1614 Redbud Street
Kissin Kuzzins is an East Texas query column entering its 45th year. It appears weekly in two East Texas newspapers: The Lufkin Daily News and The Nacogdoches Daily Sentinel. Queries are free, but they must pertain to a Texas ancestor. They may be submitted by e-mail, snail mail or by FAX to 936-552-8999. Please remember to include your snail mailing address
May 24, 2015
George Webb Slaughter (1811-1895) was quite a colorful personality. He was a Texas Revolutionary soldier, Indian fighter and cattleman-preacher of East Texas. His son, C. C. Slaughter, and other sons became rather famous, wealthy and well-known as cattlemen and ranchers. George Webb Slaughter moved to Sabine County, Texas in 1829/30; fought with the Cherokees in Nacogdoches on 31 July or 2 August 1832; freighted goods between Louisiana & Nacogdoches 1832-33; joined Stephen F. Austin’s army in the San Antonio vicinity after the Battle of Gonzales; participated in the Grass Fight on 26 November 1835; became a courier for Sam Houston in January 1836; and presumably delivered a message to William B. Travis at the Alamo; and later in 1839 Cherokee War. Additionally he may have moved Sam Houston’s law library to Nacogdoches.
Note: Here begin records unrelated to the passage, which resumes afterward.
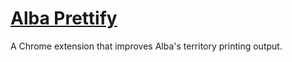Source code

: [Alba Prettify](https://chrome.google.com/webstore/detail/alba-prettify/bclfehbjcncmedmofkfadkaobjjjmcme)
=============

A Chrome extension that improves Alba's territory printing output.
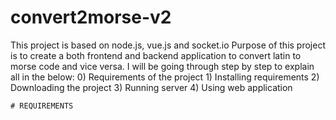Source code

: # convert2morse-v2
This project is based on node.js, vue.js and socket.io
Purpose of this project is to create a both frontend and backend application to convert latin to morse code and vice versa.
I will be going through step by step to explain all in the below:
    0) Requirements of the project
    1) Installing requirements
    2) Downloading the project
    3) Running server
    4) Using web application

    # REQUIREMENTS
        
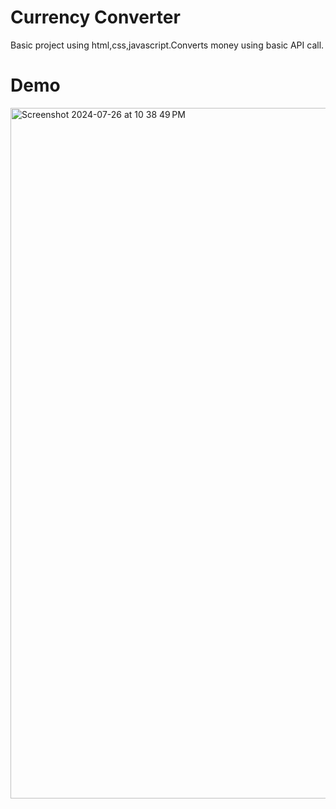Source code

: # Currency Converter
Basic project using html,css,javascript.Converts money using basic API call.
# Demo

<img width="1105" alt="Screenshot 2024-07-26 at 10 38 49 PM" src="https://github.com/user-attachments/assets/37d8cd54-ce8f-4f60-b805-ff32fe7b65b0">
George Webb Slaughter established some 27 churches and baptized 871 people in the 10 East Texas counties of Sabine, Jasper, Newton, San Augustine, Rusk, Nacogdoches, Shelby, Angelina, Panola, and Cherokee from 1844 to 1853. He also worked in the Louisiana parishes of DeSoto, Natchitoches, and Sabine where he organized 7 churches and baptized 362.
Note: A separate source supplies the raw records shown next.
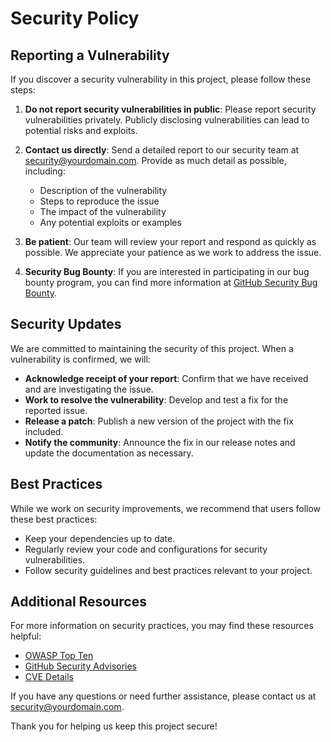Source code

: # Security Policy

## Reporting a Vulnerability

If you discover a security vulnerability in this project, please follow these steps:

1. **Do not report security vulnerabilities in public**: Please report security vulnerabilities privately. Publicly disclosing vulnerabilities can lead to potential risks and exploits.

2. **Contact us directly**: Send a detailed report to our security team at [security@yourdomain.com](mailto:security@yourdomain.com). Provide as much detail as possible, including:

   - Description of the vulnerability
   - Steps to reproduce the issue
   - The impact of the vulnerability
   - Any potential exploits or examples

3. **Be patient**: Our team will review your report and respond as quickly as possible. We appreciate your patience as we work to address the issue.

4. **Security Bug Bounty**: If you are interested in participating in our bug bounty program, you can find more information at [GitHub Security Bug Bounty](https://bounty.github.com/).

## Security Updates

We are committed to maintaining the security of this project. When a vulnerability is confirmed, we will:

- **Acknowledge receipt of your report**: Confirm that we have received and are investigating the issue.
- **Work to resolve the vulnerability**: Develop and test a fix for the reported issue.
- **Release a patch**: Publish a new version of the project with the fix included.
- **Notify the community**: Announce the fix in our release notes and update the documentation as necessary.

## Best Practices

While we work on security improvements, we recommend that users follow these best practices:

- Keep your dependencies up to date.
- Regularly review your code and configurations for security vulnerabilities.
- Follow security guidelines and best practices relevant to your project.

## Additional Resources

For more information on security practices, you may find these resources helpful:

- [OWASP Top Ten](https://owasp.org/www-project-top-ten/)
- [GitHub Security Advisories](https://docs.github.com/en/code-security/supply-chain-security/working-with-security-advisories/about-security-advisories)
- [CVE Details](https://www.cvedetails.com/)

If you have any questions or need further assistance, please contact us at [security@yourdomain.com](mailto:security@yourdomain.com).

Thank you for helping us keep this project secure!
After 1852-3 George Webb Slaughter and his family moved to Freestone County, Texas, from where he drove cattle to Shreveport and continued to increase the size of his herds. While in that area he established 5 churches and baptized 297 people. In 1857 he migrated further west to Palo Pinto County where preached and founded 26 churches, baptized 793, held revivals, and ordained preachers and deacons. In 1870 he moved to Emporia, Kansas, so his children could attend school, while he coordinated the family’s cattle drives at the railhead. During the five years of Kansas residence, George Webb Slaughter organized 5 churches and baptized 97. However, in 1875 he was back in Palo Pinto County where he remained until his death in 1895 at the age of 74,
Michael Butchko is currently working on the founding of the Red Cross in Nacogdoches County. He would like to contact descendants of the following people. This dates from 1917.
Reverend Charles Atwell; Professor R. F. Davis; Mrs. Hal Tucker; H. T. Mast; Edwin Perkins; Elizabeth Tucker; Langston Nelson; and Gillette Tilford. If descendants are still in the area, I would like to hear from them. Please phone 936-205-4655.
Another early Nacogdoches obituary:
Friday, July 12, 1901
KILLED BY A TRAIN
Strange Young Man Crushed Under The Wheels at Blue Jacket, I. T.
The following correspondence explains itself:
Bluejacket, I. T. July 9
To Postmaster, Nacogdoches:
A young man giving his name as Joe Hatton, of your town, was killed by a train or some other unknown way on night of July 7th at this station. He was about 5 feet 6 inches tall as near as could be estimated in his mutilated condition, was about twenty years of age. He was well dressed and showed signs of having seen better days. Please give us information possible.
F. S. Haggerty
From the above correspondence it seems quite sure that the unfortunate young man is Joe Haltom, who left here last December, and was last heard from in Dallas county about three months ago. He is the son of Mr. And Mrs. J. H. Haltom, Sr. and a brother of the editor of The Sentinel. a photograph has been forwarded, a thorough investigation is being made, and we will know in a few days of the certainty or uncertainty of our suspicions that it is Joe Haltom.
JOE HALTOM DEAD
The following telegram was received last night, which confirms the belief that the young man killed by a train at Bluejacket, Indian Territory, was Joe Haltom.
Bluejacket, I. T. July 12. - To R. W. Haltom, Nacogdoches – Joe killed. Buried on right of way. What do? Wire Vinita.
No particulars have been received as there has not been time to get communication by letter.